J’ai lu attentivement les livres de Taha et de An-Na'Im. Je trouve que leurs écrits semblent meilleurs quand vous les lisez pour la première fois que quand vous les relisez. Par exemple, Taha suggère que la raison pour laquelle Mahomet et les premiers Musulmans ont été "obligés" d’assassiner tant de gens était que ces individus n’avaient pas accepté l’Islam pacifiquement. Non seulement Taha ne semble pas estimer que c’était mal mais il décrit le Djihad armé comme un "instrument chirurgical" qui peut être employé pour installer le vrai Islam. Il indique que cela ne sera heureusement pas nécessaire parce que les hommes sont maintenant suffisamment "mûrs" pour comprendre que l’Islam est bon pour eux et se soumettront sans qu’il soit nécessaire d’avoir recours à la coercition.
Qu’adviendra-t-il de ceux qui n’aiment pas l’Islam et ne comptent pas se soumettre ? Taha ne le dit pas, mais à en juger par ses écrits il semble considérer que contre ce type de personnes la violence se justifie. Il est difficile de déterminer en quoi cela est censé représenter un mode de pensée "réformiste". Selon la théologie islamique orthodoxe, les musulmans n’ont pas le droit d’attaquer physiquement les non musulmans tant qu’ils n’ont pas d’abord été invités à embrasser l’Islam et qu’ils ne l’ont pas rejeté, dans ce cas cela devient légitime. En d’autres termes, les Musulmans sont censés essayer de commencer à convertir les gens pacifiquement et ne se mettre à les tuer que s’ils refusent. Taha défend donc une conception traditionnelle du Djihad pas très différente de celle qu’épousent des terroristes djihadistes tels que Osama ben Laden.

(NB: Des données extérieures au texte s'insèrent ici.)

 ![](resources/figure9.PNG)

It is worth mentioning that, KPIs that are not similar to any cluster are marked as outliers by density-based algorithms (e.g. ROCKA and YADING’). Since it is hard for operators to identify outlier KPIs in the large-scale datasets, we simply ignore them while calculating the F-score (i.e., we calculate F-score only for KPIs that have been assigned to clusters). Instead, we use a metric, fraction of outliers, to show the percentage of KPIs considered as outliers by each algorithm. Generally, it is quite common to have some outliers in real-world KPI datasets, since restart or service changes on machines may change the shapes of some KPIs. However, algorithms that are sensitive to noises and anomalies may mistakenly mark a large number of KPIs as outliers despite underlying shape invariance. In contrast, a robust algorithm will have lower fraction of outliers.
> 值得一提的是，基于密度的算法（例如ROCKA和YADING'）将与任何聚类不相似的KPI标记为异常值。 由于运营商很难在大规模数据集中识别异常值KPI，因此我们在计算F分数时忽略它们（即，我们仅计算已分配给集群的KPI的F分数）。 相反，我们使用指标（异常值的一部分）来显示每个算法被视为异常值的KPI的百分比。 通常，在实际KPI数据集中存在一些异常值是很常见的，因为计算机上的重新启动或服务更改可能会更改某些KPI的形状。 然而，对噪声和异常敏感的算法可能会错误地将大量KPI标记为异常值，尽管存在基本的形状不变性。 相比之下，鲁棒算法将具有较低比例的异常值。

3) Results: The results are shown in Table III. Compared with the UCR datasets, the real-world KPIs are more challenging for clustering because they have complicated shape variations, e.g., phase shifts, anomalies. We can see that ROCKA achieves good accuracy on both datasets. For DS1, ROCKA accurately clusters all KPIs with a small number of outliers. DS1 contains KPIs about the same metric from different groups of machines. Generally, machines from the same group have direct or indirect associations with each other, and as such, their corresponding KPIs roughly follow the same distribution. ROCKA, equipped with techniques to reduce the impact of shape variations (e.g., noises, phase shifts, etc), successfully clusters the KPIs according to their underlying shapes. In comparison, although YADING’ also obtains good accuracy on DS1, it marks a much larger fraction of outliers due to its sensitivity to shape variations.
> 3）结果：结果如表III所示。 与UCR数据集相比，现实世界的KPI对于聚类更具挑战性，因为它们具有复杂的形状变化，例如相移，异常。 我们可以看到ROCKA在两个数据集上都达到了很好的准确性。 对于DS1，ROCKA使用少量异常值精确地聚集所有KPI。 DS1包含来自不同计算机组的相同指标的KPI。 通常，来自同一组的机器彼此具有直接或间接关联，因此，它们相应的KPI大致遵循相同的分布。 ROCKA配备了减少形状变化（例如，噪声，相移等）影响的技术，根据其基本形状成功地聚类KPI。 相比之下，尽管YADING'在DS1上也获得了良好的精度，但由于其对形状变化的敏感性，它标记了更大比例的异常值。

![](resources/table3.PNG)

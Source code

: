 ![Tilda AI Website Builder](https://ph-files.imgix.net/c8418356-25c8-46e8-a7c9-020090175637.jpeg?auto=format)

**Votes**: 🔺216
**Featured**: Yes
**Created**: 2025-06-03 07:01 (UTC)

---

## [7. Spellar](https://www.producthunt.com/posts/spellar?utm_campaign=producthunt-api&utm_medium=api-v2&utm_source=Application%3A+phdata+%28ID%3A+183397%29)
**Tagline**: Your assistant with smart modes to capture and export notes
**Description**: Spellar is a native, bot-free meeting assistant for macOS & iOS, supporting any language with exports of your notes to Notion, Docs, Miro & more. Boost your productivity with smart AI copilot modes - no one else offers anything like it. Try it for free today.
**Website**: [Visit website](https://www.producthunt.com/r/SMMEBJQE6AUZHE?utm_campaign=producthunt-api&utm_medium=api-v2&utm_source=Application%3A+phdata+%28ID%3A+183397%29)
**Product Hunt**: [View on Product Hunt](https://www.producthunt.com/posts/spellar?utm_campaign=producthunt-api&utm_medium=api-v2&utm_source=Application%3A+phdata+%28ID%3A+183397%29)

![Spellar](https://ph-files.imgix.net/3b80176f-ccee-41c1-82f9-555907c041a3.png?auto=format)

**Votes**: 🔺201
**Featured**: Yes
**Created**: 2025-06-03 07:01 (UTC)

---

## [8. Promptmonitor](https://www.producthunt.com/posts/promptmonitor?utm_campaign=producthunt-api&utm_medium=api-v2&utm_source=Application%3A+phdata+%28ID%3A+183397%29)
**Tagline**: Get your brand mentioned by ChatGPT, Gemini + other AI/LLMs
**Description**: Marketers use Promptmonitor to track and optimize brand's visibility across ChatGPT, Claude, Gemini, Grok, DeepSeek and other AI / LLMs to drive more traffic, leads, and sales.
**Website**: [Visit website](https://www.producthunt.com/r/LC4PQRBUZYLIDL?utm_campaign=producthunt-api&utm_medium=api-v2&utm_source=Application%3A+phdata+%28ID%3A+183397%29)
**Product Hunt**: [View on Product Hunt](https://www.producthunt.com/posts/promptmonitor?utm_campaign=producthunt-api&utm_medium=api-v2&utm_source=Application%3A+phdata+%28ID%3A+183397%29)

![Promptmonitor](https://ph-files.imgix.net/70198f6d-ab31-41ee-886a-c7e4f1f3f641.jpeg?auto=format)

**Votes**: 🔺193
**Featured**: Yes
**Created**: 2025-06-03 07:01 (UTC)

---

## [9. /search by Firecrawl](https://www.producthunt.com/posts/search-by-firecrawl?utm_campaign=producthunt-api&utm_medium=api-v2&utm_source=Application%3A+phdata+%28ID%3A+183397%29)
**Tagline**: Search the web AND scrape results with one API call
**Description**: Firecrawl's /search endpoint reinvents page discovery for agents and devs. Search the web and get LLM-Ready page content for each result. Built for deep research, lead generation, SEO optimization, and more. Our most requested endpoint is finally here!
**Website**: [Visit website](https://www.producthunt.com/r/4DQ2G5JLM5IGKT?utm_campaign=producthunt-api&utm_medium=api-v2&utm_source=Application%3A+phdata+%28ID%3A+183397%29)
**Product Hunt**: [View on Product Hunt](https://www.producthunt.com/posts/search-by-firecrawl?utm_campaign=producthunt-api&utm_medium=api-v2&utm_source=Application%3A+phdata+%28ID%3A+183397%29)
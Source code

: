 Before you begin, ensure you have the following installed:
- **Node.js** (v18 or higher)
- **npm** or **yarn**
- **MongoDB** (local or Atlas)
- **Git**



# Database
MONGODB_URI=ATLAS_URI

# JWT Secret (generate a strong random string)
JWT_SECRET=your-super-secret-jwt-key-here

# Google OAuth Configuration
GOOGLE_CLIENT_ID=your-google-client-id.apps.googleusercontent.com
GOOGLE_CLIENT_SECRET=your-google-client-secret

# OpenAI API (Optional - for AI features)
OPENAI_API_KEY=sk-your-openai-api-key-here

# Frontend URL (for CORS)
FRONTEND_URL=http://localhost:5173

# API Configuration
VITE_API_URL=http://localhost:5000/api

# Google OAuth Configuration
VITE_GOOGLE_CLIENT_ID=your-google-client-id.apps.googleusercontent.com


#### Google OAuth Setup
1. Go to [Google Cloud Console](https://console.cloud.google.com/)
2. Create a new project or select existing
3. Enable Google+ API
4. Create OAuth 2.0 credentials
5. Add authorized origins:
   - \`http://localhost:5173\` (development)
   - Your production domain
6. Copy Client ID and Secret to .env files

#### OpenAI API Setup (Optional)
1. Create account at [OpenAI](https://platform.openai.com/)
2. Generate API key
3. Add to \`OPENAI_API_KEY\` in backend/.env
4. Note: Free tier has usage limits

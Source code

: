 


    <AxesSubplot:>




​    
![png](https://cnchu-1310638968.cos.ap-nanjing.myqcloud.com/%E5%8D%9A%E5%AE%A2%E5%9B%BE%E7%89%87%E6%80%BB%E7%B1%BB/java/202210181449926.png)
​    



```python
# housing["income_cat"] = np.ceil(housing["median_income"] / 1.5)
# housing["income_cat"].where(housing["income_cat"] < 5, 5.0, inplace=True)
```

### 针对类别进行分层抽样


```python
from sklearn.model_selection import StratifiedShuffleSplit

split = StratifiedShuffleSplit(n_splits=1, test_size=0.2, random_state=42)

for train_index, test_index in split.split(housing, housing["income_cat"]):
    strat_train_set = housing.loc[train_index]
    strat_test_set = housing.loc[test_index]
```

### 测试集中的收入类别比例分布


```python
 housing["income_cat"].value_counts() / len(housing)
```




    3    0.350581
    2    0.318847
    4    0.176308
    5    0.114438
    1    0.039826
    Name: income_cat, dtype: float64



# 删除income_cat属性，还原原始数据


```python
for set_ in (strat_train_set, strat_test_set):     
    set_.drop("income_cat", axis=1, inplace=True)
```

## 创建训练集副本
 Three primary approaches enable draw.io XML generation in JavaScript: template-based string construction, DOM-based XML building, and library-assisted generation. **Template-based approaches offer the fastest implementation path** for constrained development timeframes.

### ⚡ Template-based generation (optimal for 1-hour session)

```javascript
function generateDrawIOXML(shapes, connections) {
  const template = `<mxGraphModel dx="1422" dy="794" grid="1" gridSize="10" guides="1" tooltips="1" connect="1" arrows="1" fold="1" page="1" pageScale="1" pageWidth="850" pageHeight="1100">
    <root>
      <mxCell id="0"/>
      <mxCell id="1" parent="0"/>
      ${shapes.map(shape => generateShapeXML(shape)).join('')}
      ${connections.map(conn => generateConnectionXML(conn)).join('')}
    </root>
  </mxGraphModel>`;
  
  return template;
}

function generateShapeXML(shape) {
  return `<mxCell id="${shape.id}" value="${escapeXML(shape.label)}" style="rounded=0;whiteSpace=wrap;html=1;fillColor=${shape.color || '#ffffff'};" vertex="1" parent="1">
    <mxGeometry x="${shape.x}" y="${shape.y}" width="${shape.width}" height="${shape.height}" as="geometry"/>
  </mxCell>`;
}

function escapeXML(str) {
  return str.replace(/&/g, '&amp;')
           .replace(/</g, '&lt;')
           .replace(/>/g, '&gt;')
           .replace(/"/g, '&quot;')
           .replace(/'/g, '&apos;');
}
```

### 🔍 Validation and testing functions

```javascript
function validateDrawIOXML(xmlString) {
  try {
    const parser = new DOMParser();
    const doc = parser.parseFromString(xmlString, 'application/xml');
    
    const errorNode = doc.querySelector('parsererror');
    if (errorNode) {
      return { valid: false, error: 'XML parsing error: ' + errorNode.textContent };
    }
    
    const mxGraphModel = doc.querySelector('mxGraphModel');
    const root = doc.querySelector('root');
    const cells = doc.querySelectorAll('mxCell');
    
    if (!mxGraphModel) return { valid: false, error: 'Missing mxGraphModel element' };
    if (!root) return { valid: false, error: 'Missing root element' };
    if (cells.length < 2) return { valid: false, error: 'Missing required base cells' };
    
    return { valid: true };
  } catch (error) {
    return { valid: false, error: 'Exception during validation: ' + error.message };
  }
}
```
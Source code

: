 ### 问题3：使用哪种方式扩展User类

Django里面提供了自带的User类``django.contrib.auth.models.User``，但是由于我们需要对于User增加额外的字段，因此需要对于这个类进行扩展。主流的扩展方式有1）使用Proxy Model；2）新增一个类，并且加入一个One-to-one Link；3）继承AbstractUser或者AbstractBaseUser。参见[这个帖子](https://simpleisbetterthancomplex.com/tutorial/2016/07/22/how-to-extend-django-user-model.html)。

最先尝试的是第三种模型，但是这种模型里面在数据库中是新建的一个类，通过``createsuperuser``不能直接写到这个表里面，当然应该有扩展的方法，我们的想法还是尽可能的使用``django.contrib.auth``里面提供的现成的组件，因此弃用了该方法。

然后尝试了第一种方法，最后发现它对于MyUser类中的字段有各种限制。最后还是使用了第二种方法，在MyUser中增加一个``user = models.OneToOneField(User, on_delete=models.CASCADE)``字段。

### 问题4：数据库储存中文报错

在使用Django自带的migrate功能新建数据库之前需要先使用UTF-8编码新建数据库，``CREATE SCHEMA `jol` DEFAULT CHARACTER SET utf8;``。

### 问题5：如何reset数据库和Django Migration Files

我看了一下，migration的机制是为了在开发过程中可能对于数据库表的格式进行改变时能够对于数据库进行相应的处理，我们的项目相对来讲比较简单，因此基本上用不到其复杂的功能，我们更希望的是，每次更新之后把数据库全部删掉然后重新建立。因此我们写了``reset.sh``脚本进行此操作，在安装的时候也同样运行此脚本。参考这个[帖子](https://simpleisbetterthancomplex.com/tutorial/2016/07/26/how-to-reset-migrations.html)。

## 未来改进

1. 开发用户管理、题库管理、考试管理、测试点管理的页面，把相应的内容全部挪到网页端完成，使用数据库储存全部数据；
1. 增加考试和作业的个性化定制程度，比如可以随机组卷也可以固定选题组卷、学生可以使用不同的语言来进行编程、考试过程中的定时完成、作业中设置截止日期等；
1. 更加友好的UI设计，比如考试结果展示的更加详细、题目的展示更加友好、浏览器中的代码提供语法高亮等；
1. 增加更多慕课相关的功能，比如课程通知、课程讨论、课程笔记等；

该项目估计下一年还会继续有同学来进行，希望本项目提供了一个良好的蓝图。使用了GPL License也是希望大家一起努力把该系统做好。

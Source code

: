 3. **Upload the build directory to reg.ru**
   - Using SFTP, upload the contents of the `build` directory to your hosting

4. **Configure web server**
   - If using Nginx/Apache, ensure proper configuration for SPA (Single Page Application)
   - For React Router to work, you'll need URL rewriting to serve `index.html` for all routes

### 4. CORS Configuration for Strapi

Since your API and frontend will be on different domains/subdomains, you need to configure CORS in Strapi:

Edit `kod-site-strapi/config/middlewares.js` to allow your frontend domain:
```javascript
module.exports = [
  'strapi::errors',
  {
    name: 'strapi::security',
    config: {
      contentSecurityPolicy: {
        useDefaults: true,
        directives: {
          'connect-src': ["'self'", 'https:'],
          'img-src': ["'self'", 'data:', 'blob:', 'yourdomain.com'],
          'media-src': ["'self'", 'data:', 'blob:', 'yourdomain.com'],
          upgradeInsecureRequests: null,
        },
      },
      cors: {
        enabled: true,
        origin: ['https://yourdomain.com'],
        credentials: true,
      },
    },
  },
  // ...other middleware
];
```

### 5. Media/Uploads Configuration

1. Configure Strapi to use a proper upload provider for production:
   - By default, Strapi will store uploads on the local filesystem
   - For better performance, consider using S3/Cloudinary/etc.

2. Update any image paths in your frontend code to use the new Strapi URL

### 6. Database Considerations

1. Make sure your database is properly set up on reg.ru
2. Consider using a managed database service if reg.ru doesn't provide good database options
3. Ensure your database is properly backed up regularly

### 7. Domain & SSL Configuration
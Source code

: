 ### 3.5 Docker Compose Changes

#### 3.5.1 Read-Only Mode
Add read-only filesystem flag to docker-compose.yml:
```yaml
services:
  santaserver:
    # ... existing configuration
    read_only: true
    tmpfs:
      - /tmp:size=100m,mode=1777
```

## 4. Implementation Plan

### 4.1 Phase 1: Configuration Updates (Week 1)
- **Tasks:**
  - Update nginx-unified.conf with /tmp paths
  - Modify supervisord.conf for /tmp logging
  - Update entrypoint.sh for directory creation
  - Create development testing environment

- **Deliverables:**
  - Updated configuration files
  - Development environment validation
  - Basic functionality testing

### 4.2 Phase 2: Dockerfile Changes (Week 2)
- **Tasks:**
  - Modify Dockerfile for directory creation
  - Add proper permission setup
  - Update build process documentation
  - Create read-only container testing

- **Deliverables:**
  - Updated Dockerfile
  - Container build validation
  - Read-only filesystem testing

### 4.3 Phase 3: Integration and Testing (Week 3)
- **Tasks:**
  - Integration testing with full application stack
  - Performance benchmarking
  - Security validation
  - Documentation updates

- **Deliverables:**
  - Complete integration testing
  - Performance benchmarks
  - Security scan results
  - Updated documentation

Bien que Taha ressemble à un apologiste de la violence djihadiste, il fut néanmoins considéré comme si hérétique par les musulmans traditionnels qu’il fut exécuté pour apostasie. En outre ses conceptions reposent sur des "vérités" coraniques douteuses. Considérez ce que le professeur allemand
Christoph Luxenberg affirme dans son œuvre de référence :
"
Au départ, le Coran est un livre liturgique Syro-Aramaïque, avec des hymnes et des extraits des Ecritures qui ont pu être employés dans les offices sacrés chrétiens. En second lieu, on peut voir dans le Coran le commencement d’une prédication visant à propager, en langue arabe, la foi en les Saintes Ecritures aux païens de La Mecque. Ses sections sociopolitiques, qui ne sont pas particulièrement liées au Coran originel, furent ajoutées par la suite à Médine. A son commencement, le Coran n’avait pas été pensé comme le fondement d’une nouvelle religion. Il présupposait la foi en les Ecritures et était destiné à évangéliser la société arabe."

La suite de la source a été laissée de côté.